◆ **Material supplied**:
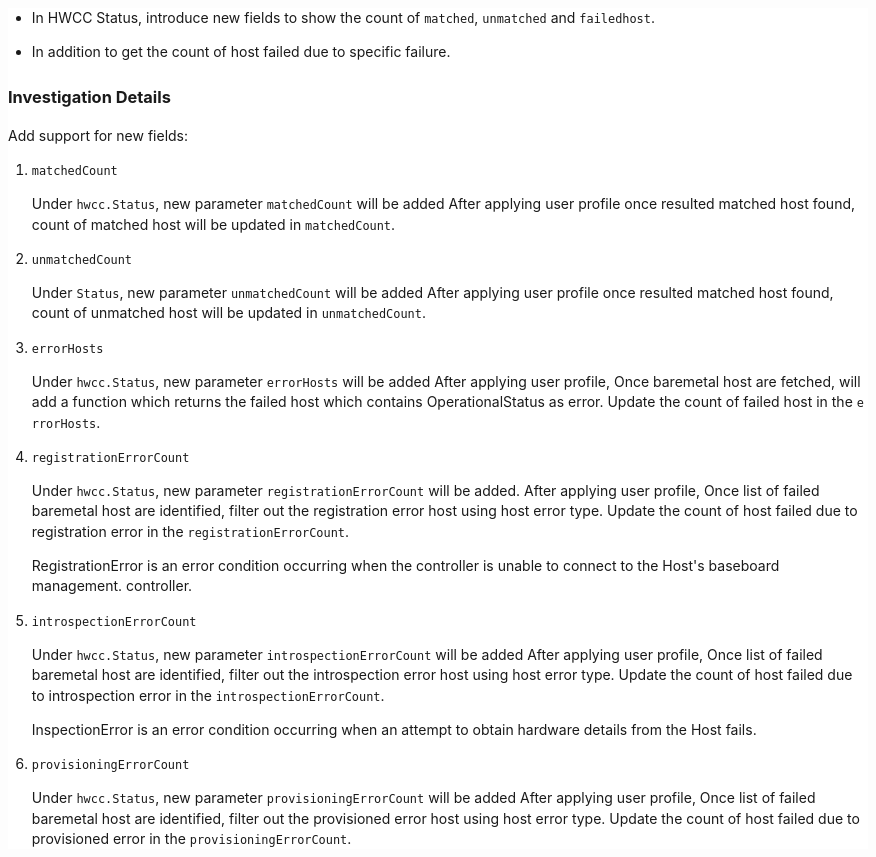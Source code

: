 - In HWCC Status, introduce new fields to show the count of
  `matched`, `unmatched` and `failedhost`.

- In addition to get the count of host failed due to specific failure.

### Investigation Details

Add support for new fields:

1. `matchedCount`

     Under `hwcc.Status`, new parameter  `matchedCount` will be added
     After applying user profile once resulted matched host found, count of
     matched host will be updated in `matchedCount`.

1. `unmatchedCount`

     Under `Status`, new parameter  `unmatchedCount` will be added
     After applying user profile once resulted matched host found,
     count of unmatched host will be updated in `unmatchedCount`.

1. `errorHosts`

     Under `hwcc.Status`, new parameter  `errorHosts` will be added
     After applying user profile, Once baremetal host are fetched, will add a
     function which returns the failed host which contains OperationalStatus
     as error. Update the count of failed host in the  `errorHosts`.

1. `registrationErrorCount`

     Under `hwcc.Status`, new parameter  `registrationErrorCount` will be
     added. After applying user profile, Once list of failed baremetal host
     are identified, filter out the registration error host using host error
     type. Update the count of host failed due to registration error in the
     `registrationErrorCount`.

     RegistrationError is an error condition occurring when the
     controller is unable to connect to the Host's baseboard management.
     controller.

1. `introspectionErrorCount`

     Under `hwcc.Status`, new parameter  `introspectionErrorCount` will be
     added After applying user profile, Once list of failed baremetal host are
     identified, filter out the introspection error host using host error type.
     Update the count of host failed due to introspection error in the
     `introspectionErrorCount`.

     InspectionError is an error condition occurring when an attempt to
     obtain hardware details from the Host fails.

1. `provisioningErrorCount`

     Under `hwcc.Status`, new parameter  `provisioningErrorCount` will be added
     After applying user profile, Once list of failed baremetal host are
     identified, filter out the provisioned error host using host error type.
     Update the count of host failed due to provisioned error in the
     `provisioningErrorCount`.
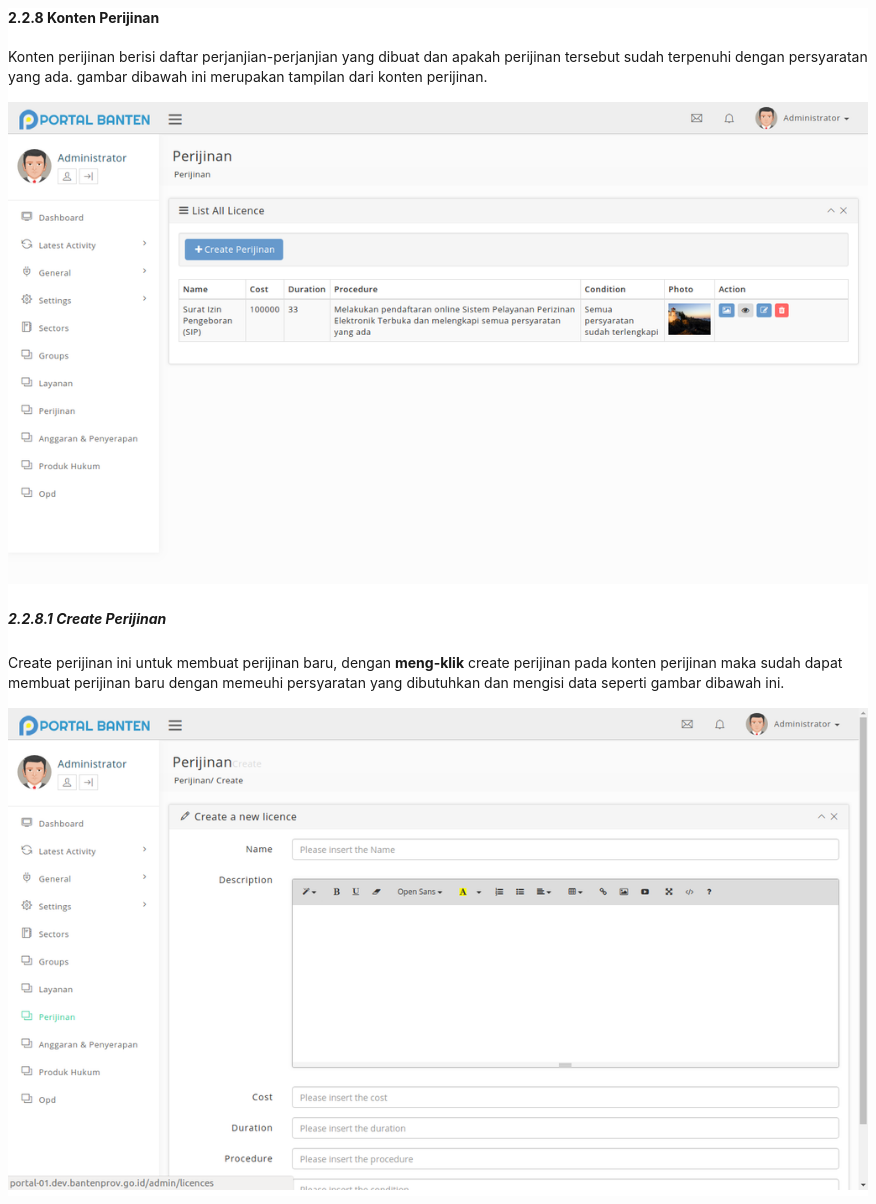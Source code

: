 #### 2.2.8 Konten Perijinan

Konten perijinan berisi daftar perjanjian-perjanjian yang dibuat dan apakah perijinan tersebut sudah terpenuhi dengan persyaratan yang ada. gambar dibawah ini merupakan tampilan dari konten perijinan.

[![tampilan perijinan](/document/aplikasi/portal/images/implementasi/19-tampilan-perijinan.png)](/document/aplikasi/portal/images/implementasi/19-tampilan-perijinan.png)

##### 2.2.8.1 Create Perijinan

Create perijinan ini untuk membuat perijinan baru, dengan **meng-klik** create perijinan pada konten perijinan maka sudah dapat membuat perijinan baru dengan memeuhi persyaratan yang dibutuhkan dan mengisi data seperti gambar dibawah ini.

[![tampilan perijinan](/document/aplikasi/portal/images/implementasi/20-create-perijinan.png)](/document/aplikasi/portal/images/implementasi/20-create-perijinan.png)
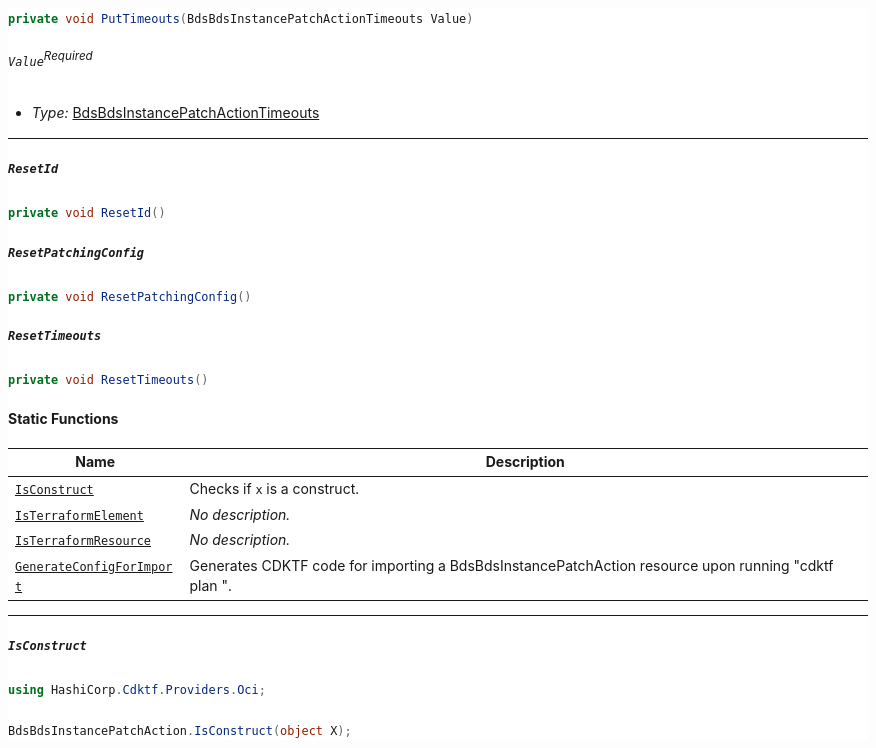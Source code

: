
 ```csharp
private void PutTimeouts(BdsBdsInstancePatchActionTimeouts Value)
```

###### `Value`<sup>Required</sup> <a name="Value" id="rhizo-co-terraform-provider-oci.bdsBdsInstancePatchAction.BdsBdsInstancePatchAction.putTimeouts.parameter.value"></a>

- *Type:* <a href="#rhizo-co-terraform-provider-oci.bdsBdsInstancePatchAction.BdsBdsInstancePatchActionTimeouts">BdsBdsInstancePatchActionTimeouts</a>

---

##### `ResetId` <a name="ResetId" id="rhizo-co-terraform-provider-oci.bdsBdsInstancePatchAction.BdsBdsInstancePatchAction.resetId"></a>

```csharp
private void ResetId()
```

##### `ResetPatchingConfig` <a name="ResetPatchingConfig" id="rhizo-co-terraform-provider-oci.bdsBdsInstancePatchAction.BdsBdsInstancePatchAction.resetPatchingConfig"></a>

```csharp
private void ResetPatchingConfig()
```

##### `ResetTimeouts` <a name="ResetTimeouts" id="rhizo-co-terraform-provider-oci.bdsBdsInstancePatchAction.BdsBdsInstancePatchAction.resetTimeouts"></a>

```csharp
private void ResetTimeouts()
```

#### Static Functions <a name="Static Functions" id="Static Functions"></a>

| **Name** | **Description** |
| --- | --- |
| <code><a href="#rhizo-co-terraform-provider-oci.bdsBdsInstancePatchAction.BdsBdsInstancePatchAction.isConstruct">IsConstruct</a></code> | Checks if `x` is a construct. |
| <code><a href="#rhizo-co-terraform-provider-oci.bdsBdsInstancePatchAction.BdsBdsInstancePatchAction.isTerraformElement">IsTerraformElement</a></code> | *No description.* |
| <code><a href="#rhizo-co-terraform-provider-oci.bdsBdsInstancePatchAction.BdsBdsInstancePatchAction.isTerraformResource">IsTerraformResource</a></code> | *No description.* |
| <code><a href="#rhizo-co-terraform-provider-oci.bdsBdsInstancePatchAction.BdsBdsInstancePatchAction.generateConfigForImport">GenerateConfigForImport</a></code> | Generates CDKTF code for importing a BdsBdsInstancePatchAction resource upon running "cdktf plan <stack-name>". |

---

##### `IsConstruct` <a name="IsConstruct" id="rhizo-co-terraform-provider-oci.bdsBdsInstancePatchAction.BdsBdsInstancePatchAction.isConstruct"></a>

```csharp
using HashiCorp.Cdktf.Providers.Oci;

BdsBdsInstancePatchAction.IsConstruct(object X);
```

◆ **Brief**: Pictures are not part of the copy; reproduce everything else in the records exactly.

◆ **Solution**:
Source code

: - In HWCC Status, introduce new fields to show the count of
  `matched`, `unmatched` and `failedhost`.

- In addition to get the count of host failed due to specific failure.

### Investigation Details

Add support for new fields:

1. `matchedCount`

     Under `hwcc.Status`, new parameter  `matchedCount` will be added
     After applying user profile once resulted matched host found, count of
     matched host will be updated in `matchedCount`.

1. `unmatchedCount`

     Under `Status`, new parameter  `unmatchedCount` will be added
     After applying user profile once resulted matched host found,
     count of unmatched host will be updated in `unmatchedCount`.

1. `errorHosts`

     Under `hwcc.Status`, new parameter  `errorHosts` will be added
     After applying user profile, Once baremetal host are fetched, will add a
     function which returns the failed host which contains OperationalStatus
     as error. Update the count of failed host in the  `errorHosts`.

1. `registrationErrorCount`

     Under `hwcc.Status`, new parameter  `registrationErrorCount` will be
     added. After applying user profile, Once list of failed baremetal host
     are identified, filter out the registration error host using host error
     type. Update the count of host failed due to registration error in the
     `registrationErrorCount`.

     RegistrationError is an error condition occurring when the
     controller is unable to connect to the Host's baseboard management.
     controller.

1. `introspectionErrorCount`

     Under `hwcc.Status`, new parameter  `introspectionErrorCount` will be
     added After applying user profile, Once list of failed baremetal host are
     identified, filter out the introspection error host using host error type.
     Update the count of host failed due to introspection error in the
     `introspectionErrorCount`.

     InspectionError is an error condition occurring when an attempt to
     obtain hardware details from the Host fails.

1. `provisioningErrorCount`

     Under `hwcc.Status`, new parameter  `provisioningErrorCount` will be added
     After applying user profile, Once list of failed baremetal host are
     identified, filter out the provisioned error host using host error type.
     Update the count of host failed due to provisioned error in the
     `provisioningErrorCount`.
Source code

: #### 2.2.8 Konten Perijinan

Konten perijinan berisi daftar perjanjian-perjanjian yang dibuat dan apakah perijinan tersebut sudah terpenuhi dengan persyaratan yang ada. gambar dibawah ini merupakan tampilan dari konten perijinan.

[![tampilan perijinan](/document/aplikasi/portal/images/implementasi/19-tampilan-perijinan.png)](/document/aplikasi/portal/images/implementasi/19-tampilan-perijinan.png)

##### 2.2.8.1 Create Perijinan

Create perijinan ini untuk membuat perijinan baru, dengan **meng-klik** create perijinan pada konten perijinan maka sudah dapat membuat perijinan baru dengan memeuhi persyaratan yang dibutuhkan dan mengisi data seperti gambar dibawah ini.

[![tampilan perijinan](/document/aplikasi/portal/images/implementasi/20-create-perijinan.png)](/document/aplikasi/portal/images/implementasi/20-create-perijinan.png)
Source code

:
 ```csharp
private void PutTimeouts(BdsBdsInstancePatchActionTimeouts Value)
```

###### `Value`<sup>Required</sup> <a name="Value" id="rhizo-co-terraform-provider-oci.bdsBdsInstancePatchAction.BdsBdsInstancePatchAction.putTimeouts.parameter.value"></a>

- *Type:* <a href="#rhizo-co-terraform-provider-oci.bdsBdsInstancePatchAction.BdsBdsInstancePatchActionTimeouts">BdsBdsInstancePatchActionTimeouts</a>

---

##### `ResetId` <a name="ResetId" id="rhizo-co-terraform-provider-oci.bdsBdsInstancePatchAction.BdsBdsInstancePatchAction.resetId"></a>

```csharp
private void ResetId()
```

##### `ResetPatchingConfig` <a name="ResetPatchingConfig" id="rhizo-co-terraform-provider-oci.bdsBdsInstancePatchAction.BdsBdsInstancePatchAction.resetPatchingConfig"></a>

```csharp
private void ResetPatchingConfig()
```

##### `ResetTimeouts` <a name="ResetTimeouts" id="rhizo-co-terraform-provider-oci.bdsBdsInstancePatchAction.BdsBdsInstancePatchAction.resetTimeouts"></a>

```csharp
private void ResetTimeouts()
```

#### Static Functions <a name="Static Functions" id="Static Functions"></a>

| **Name** | **Description** |
| --- | --- |
| <code><a href="#rhizo-co-terraform-provider-oci.bdsBdsInstancePatchAction.BdsBdsInstancePatchAction.isConstruct">IsConstruct</a></code> | Checks if `x` is a construct. |
| <code><a href="#rhizo-co-terraform-provider-oci.bdsBdsInstancePatchAction.BdsBdsInstancePatchAction.isTerraformElement">IsTerraformElement</a></code> | *No description.* |
| <code><a href="#rhizo-co-terraform-provider-oci.bdsBdsInstancePatchAction.BdsBdsInstancePatchAction.isTerraformResource">IsTerraformResource</a></code> | *No description.* |
| <code><a href="#rhizo-co-terraform-provider-oci.bdsBdsInstancePatchAction.BdsBdsInstancePatchAction.generateConfigForImport">GenerateConfigForImport</a></code> | Generates CDKTF code for importing a BdsBdsInstancePatchAction resource upon running "cdktf plan <stack-name>". |

---

##### `IsConstruct` <a name="IsConstruct" id="rhizo-co-terraform-provider-oci.bdsBdsInstancePatchAction.BdsBdsInstancePatchAction.isConstruct"></a>

```csharp
using HashiCorp.Cdktf.Providers.Oci;

BdsBdsInstancePatchAction.IsConstruct(object X);
```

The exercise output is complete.